INPUT FOR THIS TASK:
::::

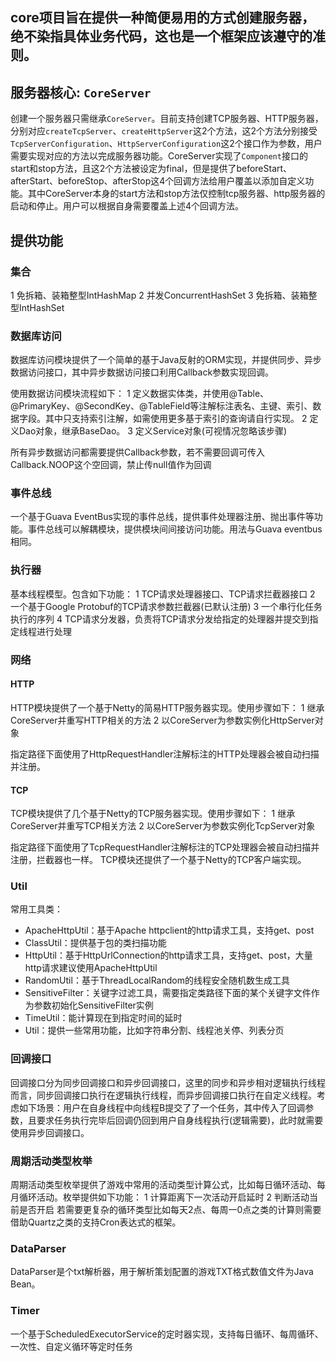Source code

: ## core项目旨在提供一种简便易用的方式创建服务器，绝不染指具体业务代码，这也是一个框架应该遵守的准则。

## 服务器核心: `CoreServer`
创建一个服务器只需继承`CoreServer`。目前支持创建TCP服务器、HTTP服务器，分别对应`createTcpServer`、`createHttpServer`这2个方法，这2个方法分别接受`TcpServerConfiguration`、`HttpServerConfiguration`这2个接口作为参数，用户需要实现对应的方法以完成服务器功能。CoreServer实现了`Component`接口的start和stop方法，且这2个方法被设定为final，但是提供了beforeStart、afterStart、beforeStop、afterStop这4个回调方法给用户覆盖以添加自定义功能。其中CoreServer本身的start方法和stop方法仅控制tcp服务器、http服务器的启动和停止。用户可以根据自身需要覆盖上述4个回调方法。

## 提供功能
### 集合
1 免拆箱、装箱整型IntHashMap
2 并发ConcurrentHashSet
3 免拆箱、装箱整型IntHashSet

### 数据库访问
数据库访问模块提供了一个简单的基于Java反射的ORM实现，并提供同步、异步数据访问接口，其中异步数据访问接口利用Callback参数实现回调。

使用数据访问模块流程如下：
1 定义数据实体类，并使用@Table、@PrimaryKey、@SecondKey、@TableField等注解标注表名、主键、索引、数据字段。其中只支持索引注解，如需使用更多基于索引的查询请自行实现。
2 定义Dao对象，继承BaseDao。
3 定义Service对象(可视情况忽略该步骤)

所有异步数据访问都需要提供Callback参数，若不需要回调可传入Callback.NOOP这个空回调，禁止传null值作为回调

### 事件总线
一个基于Guava EventBus实现的事件总线，提供事件处理器注册、抛出事件等功能。事件总线可以解耦模块，提供模块间间接访问功能。用法与Guava eventbus相同。

### 执行器
基本线程模型。包含如下功能：
1 TCP请求处理器接口、TCP请求拦截器接口
2 一个基于Google Protobuf的TCP请求参数拦截器(已默认注册)
3 一个串行化任务执行的序列
4 TCP请求分发器，负责将TCP请求分发给指定的处理器并提交到指定线程进行处理

### 网络
#### HTTP
HTTP模块提供了一个基于Netty的简易HTTP服务器实现。使用步骤如下：
1 继承CoreServer并重写HTTP相关的方法
2 以CoreServer为参数实例化HttpServer对象

指定路径下面使用了HttpRequestHandler注解标注的HTTP处理器会被自动扫描并注册。

#### TCP
TCP模块提供了几个基于Netty的TCP服务器实现。使用步骤如下：
1 继承CoreServer并重写TCP相关方法
2 以CoreServer为参数实例化TcpServer对象

指定路径下面使用了TcpRequestHandler注解标注的TCP处理器会被自动扫描并注册，拦截器也一样。
TCP模块还提供了一个基于Netty的TCP客户端实现。

### Util
常用工具类：
* ApacheHttpUtil：基于Apache httpclient的http请求工具，支持get、post
* ClassUtil：提供基于包的类扫描功能
* HttpUtil：基于HttpUrlConnection的http请求工具，支持get、post，大量http请求建议使用ApacheHttpUtil
* RandomUtil：基于ThreadLocalRandom的线程安全随机数生成工具
* SensitiveFilter：关键字过滤工具，需要指定类路径下面的某个关键字文件作为参数初始化SensitiveFilter实例
* TimeUtil：能计算现在到指定时间的延时
* Util：提供一些常用功能，比如字符串分割、线程池关停、列表分页

### 回调接口
回调接口分为同步回调接口和异步回调接口，这里的同步和异步相对逻辑执行线程而言，同步回调接口执行在逻辑执行线程，而异步回调接口执行在自定义线程。考虑如下场景：用户在自身线程中向线程B提交了了一个任务，其中传入了回调参数，且要求任务执行完毕后回调仍回到用户自身线程执行(逻辑需要)，此时就需要使用异步回调接口。

### 周期活动类型枚举
周期活动类型枚举提供了游戏中常用的活动类型计算公式，比如每日循环活动、每月循环活动。枚举提供如下功能：
1 计算距离下一次活动开启延时
2 判断活动当前是否开启
若需要更复杂的循环类型比如每天2点、每周一0点之类的计算则需要借助Quartz之类的支持Cron表达式的框架。

### DataParser
DataParser是个txt解析器，用于解析策划配置的游戏TXT格式数值文件为Java Bean。

### Timer
一个基于ScheduledExecutorService的定时器实现，支持每日循环、每周循环、一次性、自定义循环等定时任务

::::

PROBLEM TO WORK ON: Repeat the data in full, exactly as it stands, but drop every picture.

RESPONSE AREA:
Source code

: ## core项目旨在提供一种简便易用的方式创建服务器，绝不染指具体业务代码，这也是一个框架应该遵守的准则。

## 服务器核心: `CoreServer`
创建一个服务器只需继承`CoreServer`。目前支持创建TCP服务器、HTTP服务器，分别对应`createTcpServer`、`createHttpServer`这2个方法，这2个方法分别接受`TcpServerConfiguration`、`HttpServerConfiguration`这2个接口作为参数，用户需要实现对应的方法以完成服务器功能。CoreServer实现了`Component`接口的start和stop方法，且这2个方法被设定为final，但是提供了beforeStart、afterStart、beforeStop、afterStop这4个回调方法给用户覆盖以添加自定义功能。其中CoreServer本身的start方法和stop方法仅控制tcp服务器、http服务器的启动和停止。用户可以根据自身需要覆盖上述4个回调方法。

## 提供功能
### 集合
1 免拆箱、装箱整型IntHashMap
2 并发ConcurrentHashSet
3 免拆箱、装箱整型IntHashSet

### 数据库访问
数据库访问模块提供了一个简单的基于Java反射的ORM实现，并提供同步、异步数据访问接口，其中异步数据访问接口利用Callback参数实现回调。

使用数据访问模块流程如下：
1 定义数据实体类，并使用@Table、@PrimaryKey、@SecondKey、@TableField等注解标注表名、主键、索引、数据字段。其中只支持索引注解，如需使用更多基于索引的查询请自行实现。
2 定义Dao对象，继承BaseDao。
3 定义Service对象(可视情况忽略该步骤)

所有异步数据访问都需要提供Callback参数，若不需要回调可传入Callback.NOOP这个空回调，禁止传null值作为回调

### 事件总线
一个基于Guava EventBus实现的事件总线，提供事件处理器注册、抛出事件等功能。事件总线可以解耦模块，提供模块间间接访问功能。用法与Guava eventbus相同。

### 执行器
基本线程模型。包含如下功能：
1 TCP请求处理器接口、TCP请求拦截器接口
2 一个基于Google Protobuf的TCP请求参数拦截器(已默认注册)
3 一个串行化任务执行的序列
4 TCP请求分发器，负责将TCP请求分发给指定的处理器并提交到指定线程进行处理

### 网络
#### HTTP
HTTP模块提供了一个基于Netty的简易HTTP服务器实现。使用步骤如下：
1 继承CoreServer并重写HTTP相关的方法
2 以CoreServer为参数实例化HttpServer对象

指定路径下面使用了HttpRequestHandler注解标注的HTTP处理器会被自动扫描并注册。

#### TCP
TCP模块提供了几个基于Netty的TCP服务器实现。使用步骤如下：
1 继承CoreServer并重写TCP相关方法
2 以CoreServer为参数实例化TcpServer对象

指定路径下面使用了TcpRequestHandler注解标注的TCP处理器会被自动扫描并注册，拦截器也一样。
TCP模块还提供了一个基于Netty的TCP客户端实现。

### Util
常用工具类：
* ApacheHttpUtil：基于Apache httpclient的http请求工具，支持get、post
* ClassUtil：提供基于包的类扫描功能
* HttpUtil：基于HttpUrlConnection的http请求工具，支持get、post，大量http请求建议使用ApacheHttpUtil
* RandomUtil：基于ThreadLocalRandom的线程安全随机数生成工具
* SensitiveFilter：关键字过滤工具，需要指定类路径下面的某个关键字文件作为参数初始化SensitiveFilter实例
* TimeUtil：能计算现在到指定时间的延时
* Util：提供一些常用功能，比如字符串分割、线程池关停、列表分页

### 回调接口
回调接口分为同步回调接口和异步回调接口，这里的同步和异步相对逻辑执行线程而言，同步回调接口执行在逻辑执行线程，而异步回调接口执行在自定义线程。考虑如下场景：用户在自身线程中向线程B提交了了一个任务，其中传入了回调参数，且要求任务执行完毕后回调仍回到用户自身线程执行(逻辑需要)，此时就需要使用异步回调接口。

### 周期活动类型枚举
周期活动类型枚举提供了游戏中常用的活动类型计算公式，比如每日循环活动、每月循环活动。枚举提供如下功能：
1 计算距离下一次活动开启延时
2 判断活动当前是否开启
若需要更复杂的循环类型比如每天2点、每周一0点之类的计算则需要借助Quartz之类的支持Cron表达式的框架。

### DataParser
DataParser是个txt解析器，用于解析策划配置的游戏TXT格式数值文件为Java Bean。

### Timer
一个基于ScheduledExecutorService的定时器实现，支持每日循环、每周循环、一次性、自定义循环等定时任务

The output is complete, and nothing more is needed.